** Prompt **
Each line of the data is to be output verbatim, with the images removed.
*** Block opens ***
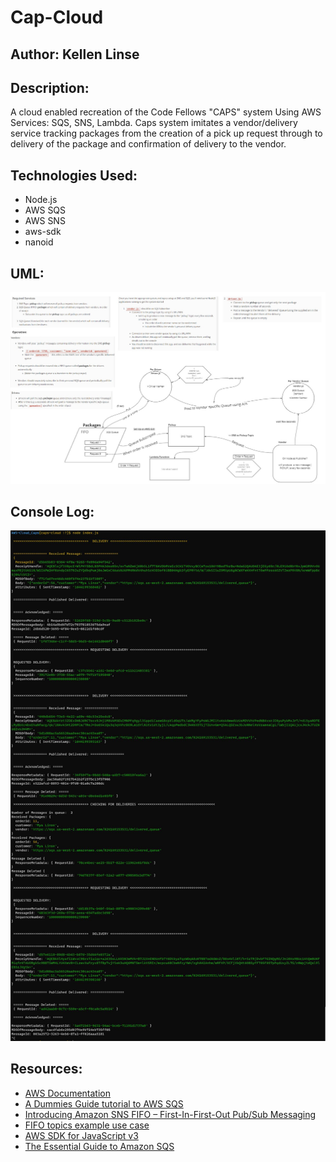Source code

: # Cap-Cloud


## Author: Kellen Linse

## Description:

 A cloud enabled recreation of the Code Fellows "CAPS" system Using AWS Services: SQS, SNS, Lambda. Caps system imitates a vendor/delivery service tracking packages from the creation of a pick up request through to delivery of the package and confirmation of delivery to the vendor. 

 ## Technologies Used: 

 - Node.js
 - AWS SQS
 - AWS SNS
 - aws-sdk
 - nanoid
  
## UML:

  ![UML](./whiteboard.jpg)


## Console Log: 

  ![Console](./Console_Image.JPG)

## Resources:

  - [AWS Documentation](https://docs.aws.amazon.com/index.html)
  - [A Dummies Guide tutorial to AWS SQS](https://medium.com/cloudfordummies/a-dummies-guide-tutorial-to-aws-sqs-b3431ad7be1d)
  - [Introducing Amazon SNS FIFO – First-In-First-Out Pub/Sub Messaging](https://aws.amazon.com/blogs/aws/introducing-amazon-sns-fifo-first-in-first-out-pub-sub-messaging/)
  - [FIFO topics example use case](https://docs.aws.amazon.com/sns/latest/dg/fifo-example-use-case.html)
  - [AWS SDK for JavaScript v3](https://docs.aws.amazon.com/AWSJavaScriptSDK/v3/latest/index.html)
  - [The Essential Guide to Amazon SQS](https://baselime.io/blog/sqs-guide)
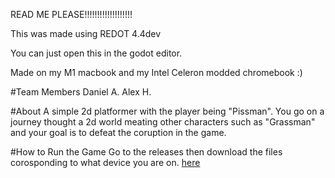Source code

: READ ME PLEASE!!!!!!!!!!!!!!!!!!!

This was made using REDOT 4.4dev

You can just open this in the godot editor. 

Made on my M1 macbook and my Intel Celeron modded chromebook :)



#Team Members
Daniel A.
Alex H.

#About
A simple 2d platformer with the player being "Pissman".
You go on a journey thought a 2d world meating other characters such as "Grassman" and your goal is to defeat the coruption in the game.


#How to Run the Game
Go to the releases then download the files corosponding to what device you are on.
[here](https://github.com/WolftheE/game_for_school/releases)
*** Block closes ***
** Worked solution **
Source code

: # Cap-Cloud


## Author: Kellen Linse

## Description:

 A cloud enabled recreation of the Code Fellows "CAPS" system Using AWS Services: SQS, SNS, Lambda. Caps system imitates a vendor/delivery service tracking packages from the creation of a pick up request through to delivery of the package and confirmation of delivery to the vendor. 

 ## Technologies Used: 

 - Node.js
 - AWS SQS
 - AWS SNS
 - aws-sdk
 - nanoid
  
## UML:

  ![UML](./whiteboard.jpg)


## Console Log: 

  ![Console](./Console_Image.JPG)

## Resources:

  - [AWS Documentation](https://docs.aws.amazon.com/index.html)
  - [A Dummies Guide tutorial to AWS SQS](https://medium.com/cloudfordummies/a-dummies-guide-tutorial-to-aws-sqs-b3431ad7be1d)
  - [Introducing Amazon SNS FIFO – First-In-First-Out Pub/Sub Messaging](https://aws.amazon.com/blogs/aws/introducing-amazon-sns-fifo-first-in-first-out-pub-sub-messaging/)
  - [FIFO topics example use case](https://docs.aws.amazon.com/sns/latest/dg/fifo-example-use-case.html)
  - [AWS SDK for JavaScript v3](https://docs.aws.amazon.com/AWSJavaScriptSDK/v3/latest/index.html)
  - [The Essential Guide to Amazon SQS](https://baselime.io/blog/sqs-guide)
Source code

: READ ME PLEASE!!!!!!!!!!!!!!!!!!!

This was made using REDOT 4.4dev

You can just open this in the godot editor. 

Made on my M1 macbook and my Intel Celeron modded chromebook :)



#Team Members
Daniel A.
Alex H.

#About
A simple 2d platformer with the player being "Pissman".
You go on a journey thought a 2d world meating other characters such as "Grassman" and your goal is to defeat the coruption in the game.


#How to Run the Game
Go to the releases then download the files corosponding to what device you are on.
[here](https://github.com/WolftheE/game_for_school/releases)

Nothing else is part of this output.